The war ended in a stalemate in 1953, the first defeat ever for U.S. imperialism. More than 4 million people were killed and the U.S. had reduced northern Korean cities — and a good part of the South — to rubble. Washington signed an armistice, but to this day has refused to sign a permanent peace treaty.

There are 28,500 U.S. troops stationed in South Korea today.

Biden restarts war games

Under the Joseph Biden administration, Washington has escalated provocative annual joint military drills that mimic attacks on the North. In November, Washington and Seoul held a joint air exercise “Vigilant Storm,” which carried out 1,600 sorties with 240 warplanes.

The largest of the U.S.-South Korean joint maneuvers, the two-week “Ssangyong (Double Dragons) Exercise,” ran from March 20 to April 3. Conducted at sites around the peninsula, it involved some 9,500 U.S. Marines and sailors and 3,000 of their South Korean counterparts, as well as 30 British Royal Marines. This included the nuclear-powered aircraft carrier USS Nimitz, with its accompanying strike group of smaller ships and planes.
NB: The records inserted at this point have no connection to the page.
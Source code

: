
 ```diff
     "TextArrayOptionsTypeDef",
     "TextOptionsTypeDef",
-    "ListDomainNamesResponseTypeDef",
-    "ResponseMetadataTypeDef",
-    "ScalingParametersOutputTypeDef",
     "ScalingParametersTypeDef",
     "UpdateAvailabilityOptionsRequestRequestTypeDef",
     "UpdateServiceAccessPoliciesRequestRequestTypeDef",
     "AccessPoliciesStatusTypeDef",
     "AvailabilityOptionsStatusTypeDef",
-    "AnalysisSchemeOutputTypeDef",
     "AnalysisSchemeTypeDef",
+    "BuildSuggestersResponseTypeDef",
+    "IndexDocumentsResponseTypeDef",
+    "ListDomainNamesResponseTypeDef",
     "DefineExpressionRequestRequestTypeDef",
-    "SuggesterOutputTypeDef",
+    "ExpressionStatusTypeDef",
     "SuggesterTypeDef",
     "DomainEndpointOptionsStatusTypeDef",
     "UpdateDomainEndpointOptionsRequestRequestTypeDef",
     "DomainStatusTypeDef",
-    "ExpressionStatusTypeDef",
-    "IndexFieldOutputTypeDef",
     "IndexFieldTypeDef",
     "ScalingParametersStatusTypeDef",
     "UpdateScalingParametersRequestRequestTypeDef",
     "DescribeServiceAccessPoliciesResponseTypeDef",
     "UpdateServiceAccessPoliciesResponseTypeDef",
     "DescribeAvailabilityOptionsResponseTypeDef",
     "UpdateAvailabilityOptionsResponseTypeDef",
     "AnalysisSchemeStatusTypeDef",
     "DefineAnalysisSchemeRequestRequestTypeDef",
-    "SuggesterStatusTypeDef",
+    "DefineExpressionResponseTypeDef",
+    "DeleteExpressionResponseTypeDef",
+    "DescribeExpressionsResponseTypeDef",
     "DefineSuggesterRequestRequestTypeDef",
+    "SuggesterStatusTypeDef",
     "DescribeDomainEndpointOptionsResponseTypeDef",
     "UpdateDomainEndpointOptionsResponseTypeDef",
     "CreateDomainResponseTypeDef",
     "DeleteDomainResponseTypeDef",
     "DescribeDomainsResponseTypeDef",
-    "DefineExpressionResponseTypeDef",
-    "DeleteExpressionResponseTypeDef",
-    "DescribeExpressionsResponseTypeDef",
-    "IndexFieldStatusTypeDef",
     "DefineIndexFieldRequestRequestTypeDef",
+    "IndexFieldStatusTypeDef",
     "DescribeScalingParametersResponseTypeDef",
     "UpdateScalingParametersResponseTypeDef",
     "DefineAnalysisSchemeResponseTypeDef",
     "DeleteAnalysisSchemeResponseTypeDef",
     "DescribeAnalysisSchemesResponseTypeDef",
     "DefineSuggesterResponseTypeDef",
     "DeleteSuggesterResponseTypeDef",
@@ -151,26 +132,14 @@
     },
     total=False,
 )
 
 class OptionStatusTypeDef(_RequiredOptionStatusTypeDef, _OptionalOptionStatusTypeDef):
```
The four-day U.S.-South Korean “Warrior Shield” exercise, which ended March 23, included live-fire artillery drills and some 1,200 troops as close as 16 miles from the Demilitarized Zone.

In a separate naval exercise April 3, the Nimitz Strike Group and South Korean destroyers were joined by Japan’s JS Umigiri destroyer near Jeju Island to practice underwater targeting of North Korean submarines, drones and torpedoes.
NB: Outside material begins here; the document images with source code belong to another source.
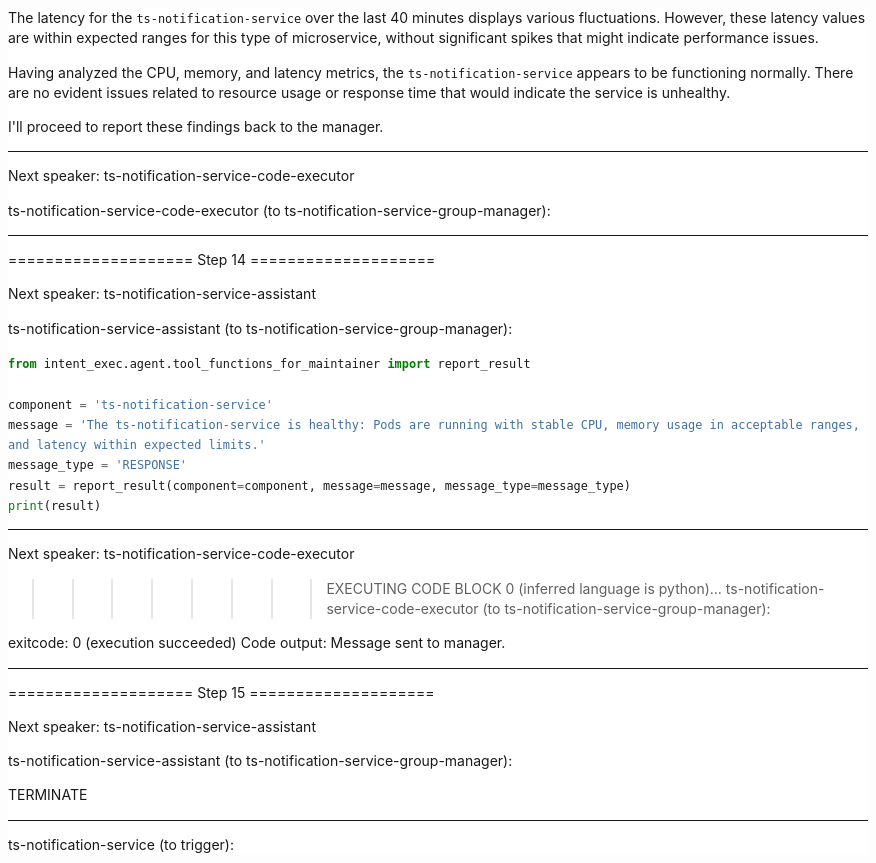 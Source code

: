 The latency for the `ts-notification-service` over the last 40 minutes displays various fluctuations. However, these latency values are within expected ranges for this type of microservice, without significant spikes that might indicate performance issues.

Having analyzed the CPU, memory, and latency metrics, the `ts-notification-service` appears to be functioning normally. There are no evident issues related to resource usage or response time that would indicate the service is unhealthy.

I'll proceed to report these findings back to the manager.

--------------------------------------------------------------------------------

Next speaker: ts-notification-service-code-executor

ts-notification-service-code-executor (to ts-notification-service-group-manager):



--------------------------------------------------------------------------------
==================== Step 14 ====================

Next speaker: ts-notification-service-assistant

ts-notification-service-assistant (to ts-notification-service-group-manager):

```python
from intent_exec.agent.tool_functions_for_maintainer import report_result

component = 'ts-notification-service'
message = 'The ts-notification-service is healthy: Pods are running with stable CPU, memory usage in acceptable ranges, and latency within expected limits.'
message_type = 'RESPONSE'
result = report_result(component=component, message=message, message_type=message_type)
print(result)
```

--------------------------------------------------------------------------------

Next speaker: ts-notification-service-code-executor


>>>>>>>> EXECUTING CODE BLOCK 0 (inferred language is python)...
ts-notification-service-code-executor (to ts-notification-service-group-manager):

exitcode: 0 (execution succeeded)
Code output: 
Message sent to manager.


--------------------------------------------------------------------------------
==================== Step 15 ====================

Next speaker: ts-notification-service-assistant

ts-notification-service-assistant (to ts-notification-service-group-manager):

TERMINATE

--------------------------------------------------------------------------------
ts-notification-service (to trigger):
On April 14, two B-52 Stratofortress bombers — which are capable of launching nuclear bombs — several South Korean warplanes and four Japan Air Self-Defense Force F-15 fighters flew over the East Sea, a day after North Korea conducted a successful test of a solid-fuel intercontinental ballistic missile.

Ri Pyong Chol, vice president of the North Korean Workers Party’s Central Military Commission, issued a statement calling the deployment of the B-52 bombers “clear evidence that the U.S. nuclear threat and blackmail against us has reached a level that cannot be overlooked.”

SWP champions reunifying Korea

We continue to “champion the fight to reunify Korea,” Steve Clark wrote for the National Committee of the Socialist Workers Party in a letter to the leadership of the Democratic People’s Republic of Korea to commemorate their April 15 national holiday. He noted that some of the latest U.S. sea maneuvers “were carried out off the coast of Jeju Island, where almost seventy-five years ago the US rulers were complicit in the massacre of up to 30,000 working people rebelling against the proimperialist regime imposed on South Korea.”

“The Socialist Workers Party demands that the US government immediately and unconditionally cancel all joint military exercises with Seoul, Tokyo, and other capitalist powers,” Clark said. “Withdraw US military personnel and weaponry from Korea. Lift all sanctions against the DPRK. Sign a peace treaty ending the decades-long state of war by the US imperialist government. Reopen talks to end the deployment in Korea and its skies and waters of nuclear weapons and delivery systems by all sides.

“Support for Korea’s national sovereignty and unification can be won among toilers and others in the US and worldwide.”